Standard Media Group is set to retrench its employees according to an internal memo dated Friday, September 30, addressed to the staff.
The media company explained that the move to declare some of its employees redundant was necessitated by the state of the economy.
Standard, which manages Kenya Television Network (KTN) Home, KTN News and Spice FM, explained that it was also adapting to the changing media space that is embracing technology.
“I wish to notify all members of staff of the company’s intention to declare redundancy across various departments. This has been necessitated for the following reasons:
“Disruption of our business in 2020 and 2021 as a result of the pandemic which continues to negatively impact the Group’s revenues and the restructuring of the business to adopt a leaner, more efficient structure,” read the memo.

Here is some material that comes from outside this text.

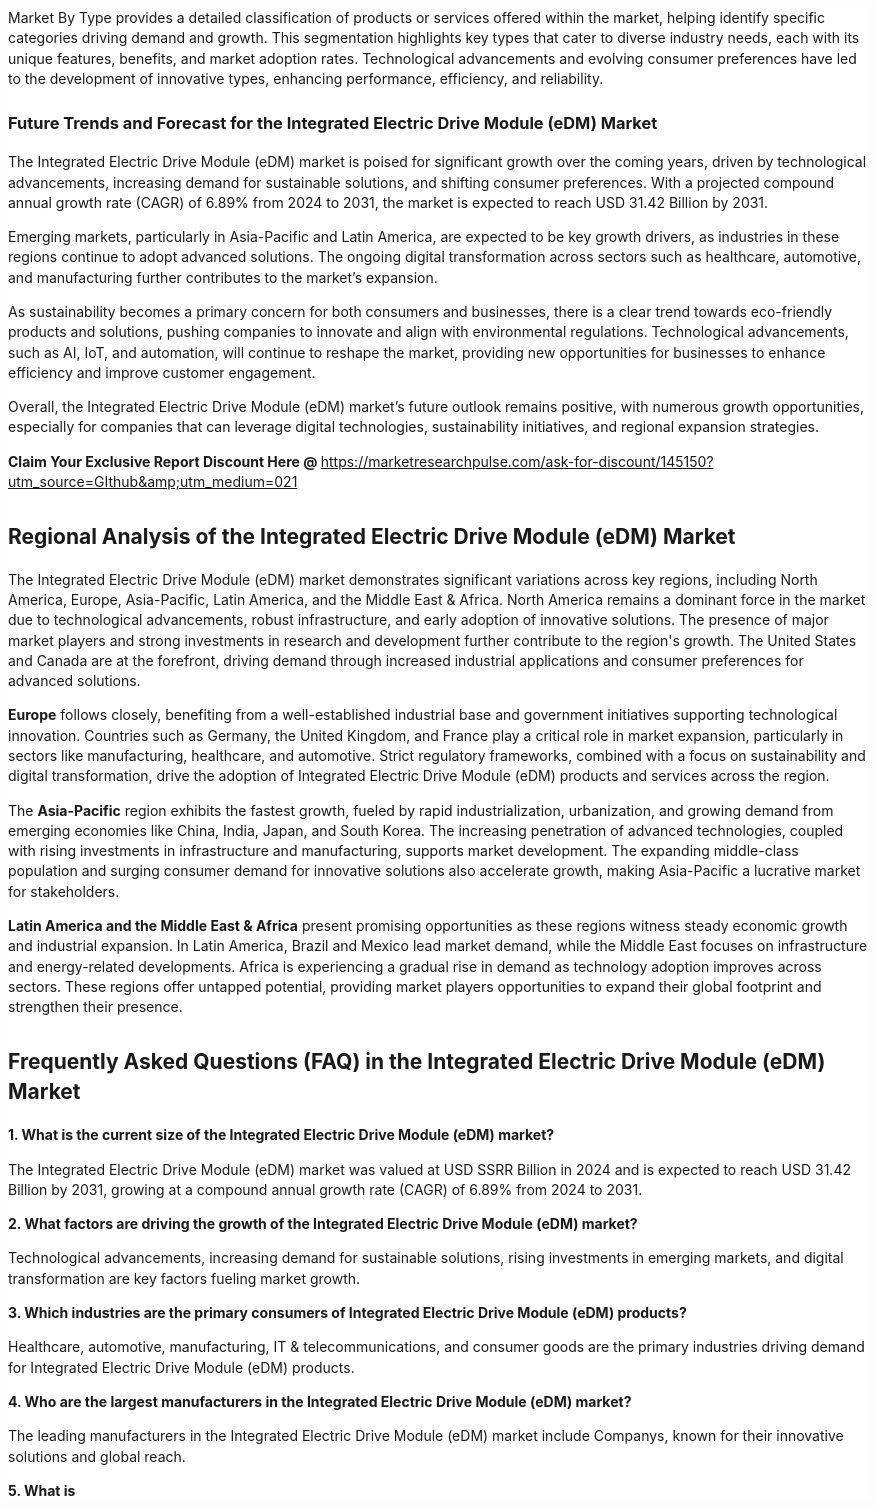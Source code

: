 Market By Type provides a detailed classification of products or services offered within the market, helping identify specific categories driving demand and growth. This segmentation highlights key types that cater to diverse industry needs, each with its unique features, benefits, and market adoption rates. Technological advancements and evolving consumer preferences have led to the development of innovative types, enhancing performance, efficiency, and reliability.</p><h3>Future Trends and Forecast for the Integrated Electric Drive Module (eDM) Market</h3><p>The Integrated Electric Drive Module (eDM) market is poised for significant growth over the coming years, driven by technological advancements, increasing demand for sustainable solutions, and shifting consumer preferences. With a projected compound annual growth rate (CAGR) of 6.89% from 2024 to 2031, the market is expected to reach USD 31.42 Billion by 2031.</p><p>Emerging markets, particularly in Asia-Pacific and Latin America, are expected to be key growth drivers, as industries in these regions continue to adopt advanced solutions. The ongoing digital transformation across sectors such as healthcare, automotive, and manufacturing further contributes to the market&rsquo;s expansion.</p><p>As sustainability becomes a primary concern for both consumers and businesses, there is a clear trend towards eco-friendly products and solutions, pushing companies to innovate and align with environmental regulations. Technological advancements, such as AI, IoT, and automation, will continue to reshape the market, providing new opportunities for businesses to enhance efficiency and improve customer engagement.</p><p>Overall, the Integrated Electric Drive Module (eDM) market&rsquo;s future outlook remains positive, with numerous growth opportunities, especially for companies that can leverage digital technologies, sustainability initiatives, and regional expansion strategies.</p><p><strong>Claim Your Exclusive Report Discount Here @ </strong><a href="https://marketresearchpulse.com/ask-for-discount/145150?utm_source=GIthub&amp;utm_medium=021">https://marketresearchpulse.com/ask-for-discount/145150?utm_source=GIthub&amp;utm_medium=021</a></p><h2><strong>Regional Analysis of the Integrated Electric Drive Module (eDM) Market</strong></h2><p>The Integrated Electric Drive Module (eDM) market demonstrates significant variations across key regions, including North America, Europe, Asia-Pacific, Latin America, and the Middle East &amp; Africa. North America remains a dominant force in the market due to technological advancements, robust infrastructure, and early adoption of innovative solutions. The presence of major market players and strong investments in research and development further contribute to the region's growth. The United States and Canada are at the forefront, driving demand through increased industrial applications and consumer preferences for advanced solutions.</p><p><strong>Europe</strong> follows closely, benefiting from a well-established industrial base and government initiatives supporting technological innovation. Countries such as Germany, the United Kingdom, and France play a critical role in market expansion, particularly in sectors like manufacturing, healthcare, and automotive. Strict regulatory frameworks, combined with a focus on sustainability and digital transformation, drive the adoption of Integrated Electric Drive Module (eDM) products and services across the region.</p><p>The <strong>Asia-Pacific</strong> region exhibits the fastest growth, fueled by rapid industrialization, urbanization, and growing demand from emerging economies like China, India, Japan, and South Korea. The increasing penetration of advanced technologies, coupled with rising investments in infrastructure and manufacturing, supports market development. The expanding middle-class population and surging consumer demand for innovative solutions also accelerate growth, making Asia-Pacific a lucrative market for stakeholders.</p><p><strong>Latin America and the Middle East &amp; Africa</strong> present promising opportunities as these regions witness steady economic growth and industrial expansion. In Latin America, Brazil and Mexico lead market demand, while the Middle East focuses on infrastructure and energy-related developments. Africa is experiencing a gradual rise in demand as technology adoption improves across sectors. These regions offer untapped potential, providing market players opportunities to expand their global footprint and strengthen their presence.</p><h2><strong>Frequently Asked Questions (FAQ) in the Integrated Electric Drive Module (eDM) Market</strong></h2><p><strong>1. What is the current size of the Integrated Electric Drive Module (eDM) market?</strong></p><p>The Integrated Electric Drive Module (eDM) market was valued at USD SSRR Billion in 2024 and is expected to reach USD 31.42 Billion by 2031, growing at a compound annual growth rate (CAGR) of 6.89% from 2024 to 2031.</p><p><strong>2. What factors are driving the growth of the Integrated Electric Drive Module (eDM) market?</strong></p><p>Technological advancements, increasing demand for sustainable solutions, rising investments in emerging markets, and digital transformation are key factors fueling market growth.</p><p><strong>3. Which industries are the primary consumers of Integrated Electric Drive Module (eDM) products?</strong></p><p>Healthcare, automotive, manufacturing, IT &amp; telecommunications, and consumer goods are the primary industries driving demand for Integrated Electric Drive Module (eDM) products.</p><p><strong>4. Who are the largest manufacturers in the Integrated Electric Drive Module (eDM) market?</strong></p><p>The leading manufacturers in the Integrated Electric Drive Module (eDM) market include Companys, known for their innovative solutions and global reach.</p><p><strong>5. What is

Further, SG promised its employees that it will be fair when selecting employees to be declared redundant citing the Employment Act of 2007.
The company stated that the memo served as one month’s notice before the exercise is conducted.
“The redundancy is expected to affect employees across various departments and will be undertaken in phases. The affected employees will be duly informed in writing.
“Private counselling sessions will be available for the affected employees in addition to free financial management training within the month. Should you require further information, please contact the Human Resources Manager,” the employees were advised.
Employees declared redundant will be eligible for payment for days worked until the date of exit and severance pay of 15 days (or as indicated in the CBA for employees who are members of a union) for every completed year of service.
Other entitlements include notice pay as per the Contract of Employment, payment of leave days accrued and not taken at the time of exit and pension dues or gratuity in accordance with the Scheme Rules or Contract of Employment.